Driving also gave me the agency to control the music; I’d load up my car ride playlist on Spotify to play songs that transformed the city into a cinematic experience. Late-night drives often consisted of listening to the wistful melancholy of Yo La Tengo’s “Nowhere Near” or Cage the Elephant’s “Cigarette Daydreams.” If I was taking Laurel Canyon from Studio City or Sunset Boulevard from West Hollywood, I would alternate between the adrenaline-pumping pop of Hellogoodbye’s “(Everything Is) Debatable” and the chilling piano balladry of Tobias Jesso Jr.’s “Hollywood.” If I was feeling nostalgic for the 1980s, which I often was, I’d turn up Flock of Seagulls’s “I Ran” or The Cure’s “Friday I’m in Love.” Or if I was feeling really cinematic, I would put on songs with direct references to L.A.: The Eagles’ “Hotel California,” the Mamas & the Papas’s “California Dreamin’” and Albert Hammond’s “It Never Rains in Southern California.”   

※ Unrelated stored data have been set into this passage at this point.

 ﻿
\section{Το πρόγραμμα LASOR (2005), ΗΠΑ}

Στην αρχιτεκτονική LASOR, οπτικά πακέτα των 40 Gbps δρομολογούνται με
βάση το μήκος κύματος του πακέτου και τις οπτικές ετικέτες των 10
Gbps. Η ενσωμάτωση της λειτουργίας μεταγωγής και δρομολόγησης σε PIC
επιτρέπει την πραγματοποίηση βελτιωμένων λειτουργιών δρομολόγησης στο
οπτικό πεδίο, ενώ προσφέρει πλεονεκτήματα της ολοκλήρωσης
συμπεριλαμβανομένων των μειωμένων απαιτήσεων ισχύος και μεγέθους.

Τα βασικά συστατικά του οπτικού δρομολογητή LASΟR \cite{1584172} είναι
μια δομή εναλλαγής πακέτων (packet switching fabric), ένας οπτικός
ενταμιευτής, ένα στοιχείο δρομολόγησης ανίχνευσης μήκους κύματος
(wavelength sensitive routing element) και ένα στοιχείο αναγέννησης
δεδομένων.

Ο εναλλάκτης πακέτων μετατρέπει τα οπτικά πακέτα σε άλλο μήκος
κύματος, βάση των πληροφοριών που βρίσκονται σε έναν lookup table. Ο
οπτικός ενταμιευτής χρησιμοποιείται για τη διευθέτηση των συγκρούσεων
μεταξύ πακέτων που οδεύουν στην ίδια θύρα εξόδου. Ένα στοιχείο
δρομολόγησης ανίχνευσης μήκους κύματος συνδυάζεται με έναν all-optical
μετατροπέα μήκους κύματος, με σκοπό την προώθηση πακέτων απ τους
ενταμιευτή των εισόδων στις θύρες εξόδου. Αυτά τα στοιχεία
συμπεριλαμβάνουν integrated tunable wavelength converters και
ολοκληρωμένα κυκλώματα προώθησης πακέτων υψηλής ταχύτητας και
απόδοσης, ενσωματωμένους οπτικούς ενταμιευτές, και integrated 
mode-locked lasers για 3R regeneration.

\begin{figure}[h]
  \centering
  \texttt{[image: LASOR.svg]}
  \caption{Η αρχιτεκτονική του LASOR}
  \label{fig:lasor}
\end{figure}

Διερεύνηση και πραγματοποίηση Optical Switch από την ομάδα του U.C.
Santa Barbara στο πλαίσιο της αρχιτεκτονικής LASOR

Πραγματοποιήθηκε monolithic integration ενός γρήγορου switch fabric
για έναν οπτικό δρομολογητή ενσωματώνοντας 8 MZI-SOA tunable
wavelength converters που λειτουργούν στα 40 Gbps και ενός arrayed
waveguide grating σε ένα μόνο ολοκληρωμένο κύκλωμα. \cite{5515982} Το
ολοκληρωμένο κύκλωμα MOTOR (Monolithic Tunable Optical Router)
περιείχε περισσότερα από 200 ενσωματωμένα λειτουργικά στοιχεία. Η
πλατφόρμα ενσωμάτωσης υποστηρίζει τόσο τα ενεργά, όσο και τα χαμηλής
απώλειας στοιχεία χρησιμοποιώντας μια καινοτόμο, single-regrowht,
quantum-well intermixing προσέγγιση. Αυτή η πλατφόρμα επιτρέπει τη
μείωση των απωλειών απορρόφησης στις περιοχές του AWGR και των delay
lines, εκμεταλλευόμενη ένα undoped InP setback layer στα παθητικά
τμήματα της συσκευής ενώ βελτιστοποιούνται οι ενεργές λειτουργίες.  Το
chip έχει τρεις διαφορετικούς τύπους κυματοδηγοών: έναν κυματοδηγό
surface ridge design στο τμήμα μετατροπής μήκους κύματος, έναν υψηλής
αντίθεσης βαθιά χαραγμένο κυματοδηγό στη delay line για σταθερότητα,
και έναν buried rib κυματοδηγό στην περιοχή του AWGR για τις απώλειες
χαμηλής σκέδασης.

To truly know and live in Los Angeles is to drive through it, to explore its hidden gems, to seek out the city’s authenticity hindered by its distractingly ostentatious artifice. This past summer, I drove through and visited several areas in L.A. for the first time, or at least some places for the first time in a long while.

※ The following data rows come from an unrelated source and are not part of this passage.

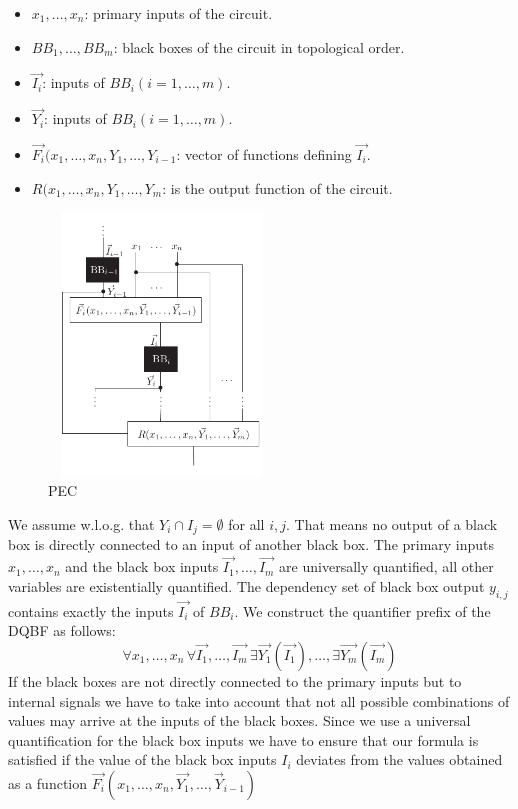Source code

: \documentclass[runningheads]{llncs}
\begin{document}
\begin{itemize}
\item $x_1,\dots,x_n$: primary inputs of the circuit.
\item $BB_1 ,\dots, BB_m$: black boxes of the circuit in topological order.
\item $\overrightarrow{I_i}$: inputs of $BB_i (i = 1,\dots, m)$.
\item $\overrightarrow{Y_i}$: inputs of $BB_i (i = 1,\dots, m)$.
\item $\overrightarrow{F_i}(x_1,\dots, x_n, Y_1,\dots,Y_{i-1}$: vector of functions defining $\overrightarrow{I_i}$.
\item $R(x_1,\dots, x_n, Y_1,\dots,Y_{m}$: is the output function of the circuit.
\end{itemize}
\begin{figure}[]
	\includegraphics[width=6cm, height=7cm]{not}
	\centering
	\caption{PEC}\label{fig:notation}
\end{figure}

We assume w.l.o.g. that $Y_i \cap I_j = \emptyset$  for all $i,j$. That means no output of a black box is directly connected to an input of another black box.
The primary inputs $x_1 ,\dots, x_n$ and the black box inputs $\overrightarrow{I_1},\dots,\overrightarrow{I_m}$ are universally quantified, all other variables are existentially
quantified.
The dependency set of black box output $y_{i,j}$ contains exactly the inputs $\overrightarrow{I_i}$ of $BB_i$.
We construct the quantifier prefix of the DQBF as follows:
\[
\forall x_1,\dots,x_n \, \forall \overrightarrow{I_1},\dots,\overrightarrow{I_m} \, \exists \overrightarrow{Y_1}(\overrightarrow{I_1}),\dots, \exists \overrightarrow{Y_m}(\overrightarrow{I_m})
\]
If the black boxes are not directly connected to the primary inputs but to internal signals we have to take into account that not all possible combinations of values may arrive at the inputs of the black boxes.
Since we use a universal quantification for the black box inputs we have to ensure that our formula is satisfied if the value of the black box inputs $I_i$ deviates from the values
obtained as a function $\overrightarrow{F_i} (x_1 ,\dots, x_n,\overrightarrow{Y_1} ,\dots ,\overrightarrow{Y}_{i-1} )$
\end{document}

I went to Venice, where I perused the Venice Canals with my mom and ate paleo-friendly shaved ice cream with my sister and dad. I developed a love for Swingers, a phenomenal vintage diner located in Hollywood and Santa Monica that serves a variety of delicious food 24/7 — I highly recommend getting the avocado toast, a protein shake and a fruit platter for breakfast. I hung out at Larchmont, a swanky, pleasant neighborhood with great restaurants but inconvenient parking. On Father’s Day, my sister, dad and I hiked at Lake Hollywood, a dirt path surrounding the Hollywood Reservoir that offers a gorgeous view of the L.A. horizon. After an hour or two of walking and talking, the three of us ventured to Grand Central Market in Downtown, a large space with high ceilings, a mixture of pungent smells and an overwhelming sensory overload. We waited almost an hour in line to eat at Eggslut, a mouth-watering gourmet eatery that specializes in egg-based concoctions. Though I hated the Santa Monica beach as a kid, I drove with my mom there almost every Sunday afternoon to go on a morning run and spent some time basking in the sun.   

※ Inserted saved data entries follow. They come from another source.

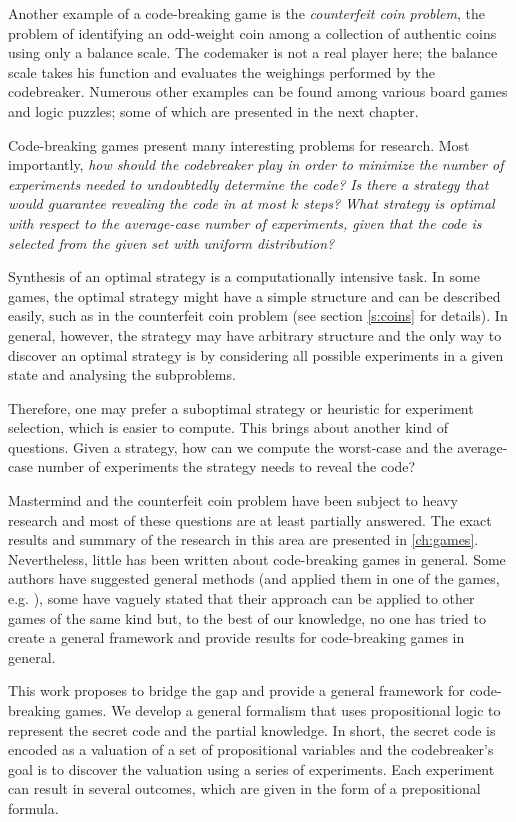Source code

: Another example of a code-breaking game is the \emph{counterfeit coin problem},
  the problem of identifying an odd-weight coin among
  a collection of authentic coins using only a balance scale.
The codemaker is not a real player here; the balance scale takes his function
  and evaluates the weighings performed by the codebreaker.
Numerous other examples can be found among various board games and logic puzzles;
 some of which are presented in the next chapter.

Code-breaking games present many interesting problems for research.
Most importantly,
 \emph{how should the codebreaker play in order to minimize the number of experiments
   needed to undoubtedly determine the code?}
 \emph{Is there a strategy that would guarantee
   revealing the code in at most $k$ steps?}
 \emph{What strategy is optimal with respect
   to the average-case number of experiments,
   given that the code is selected
   from the given set with uniform distribution?}

Synthesis of an optimal strategy is a computationally intensive task.
In some games, the optimal strategy might have a simple
  structure and can be described easily, such as in
  the counterfeit coin problem (see section \autoref{s:coins} for details).
In general, however, the strategy may have arbitrary structure and the only way
  to discover an optimal strategy is by considering all possible experiments
  in a given state and analysing the subproblems.

Therefore, one may prefer a suboptimal strategy or heuristic
  for experiment selection,
  which is easier to compute.
This brings about another kind of questions.
Given a strategy,
  how can we compute the worst-case and the average-case number
  of experiments the strategy needs to reveal the code?

Mastermind and the counterfeit coin problem have been subject to
heavy research and most of these questions are at least partially answered.
The exact results and summary of the research in this area are presented
  in \autoref{ch:games}.
Nevertheless, little has been written about code-breaking games in general.
Some authors have suggested general methods (and applied them in one of the games,
  e.g. \cite{cbg-stgopt, cbg-gen}),
  some have vaguely stated that their approach can be applied
  to other games of the same kind but,
  to the best of our knowledge, no one has tried to
  create a general framework and provide
   results for code-breaking games in general.

This work proposes to bridge the gap and provide
  a general framework for code-breaking games.
We develop a general formalism that uses propositional logic to
  represent the secret code and the partial knowledge.
In short, the secret code is encoded as a valuation of
  a set of propositional variables
  and the codebreaker's goal is to discover the valuation
  using a series of experiments.
Each experiment can result in several outcomes,
  which are given in the form of a prepositional formula.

People often ask me why I came to Michigan from Los Angeles, why I left the city’s warmth for Ann Arbor’s cold, harsh weather. This was also surprising to many, because I want to enter a career in the film industry and Los Angeles is the perfect place for it, notably being the entertainment capital of the world. The truth is I actually wanted to escape L.A., not stay in it. Despite 18 years of living in a city with pitch-perfect temperature, I didn’t want to limit myself to just living in Los Angeles for another four years. There are many things that I love about L.A., but there is so much more to this big world of ours than home and it’s easy to get stuck there.

I feel like most Angelenos who don’t leave L.A. are always stuck in existential and literal gridlock, unmotivated to take the wheel and unearth the treasures of the city they live in. People are afraid to merge, to connect with their own hometown and to escape their comfort zone. “What causes traffic?” is a question I ask myself a lot when I’m driving. I’ve learned that construction, car accidents, rubberneckers and texting drivers are the primary sources of car pileups. But perhaps the real cause might stem from a fear of wanting to leave and not being able to.